European giants Alcatel and Siemens went opposite directions in 2000. Alcatel made headway in 2000 when it acquired Newbridge, gaining a foothold in the Canadian and U.S. carrier markets. Based on market perception studies conducted by IDC Canada last year, Alcatel’s reputation is growing in a positive way and the French company appears to be enjoying solid success in Eastern Canada.
Germany’s Siemens on the other hand still has the look of a company spinning its wheels and going nowhere. There have been few, if any, major success stories to speak of and Siemens simply does not have a compelling strategy that would clearly demonstrate how it will assist enterprise or carrier customers in the building of next-generation networks. It’s hard to imagine how the company can continue to do business in Canada if that doesn’t change. Count Marconi in this mix, but the company did little to advance its market share and reputation last year.
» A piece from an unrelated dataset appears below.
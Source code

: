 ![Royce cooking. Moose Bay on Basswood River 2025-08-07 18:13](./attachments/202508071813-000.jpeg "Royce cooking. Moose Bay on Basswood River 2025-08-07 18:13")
Speculation is that Lucent may be a blockbuster acquisition target, fuelled by a belief that the company’s current low stock valuation makes it affordable. Rumours have suggested Nokia, Alcatel and Nortel as possible suitors. Lucent’s future among the giants is clearly the most precarious. The company is in a shambles – bleeding financially, wrought with defections and its market share rapidly slipping. The year 2001 is a make-or-break timeframe for Lucent.
Enterasys and River Stone, the morphed Cabletron spin-offs, which serve enterprise and carrier customers, respectively, are at best holding ground, but not advancing much. A promised high-profile marketing effort designed to drive greater success through stronger brand awareness and recognition will be closely watched.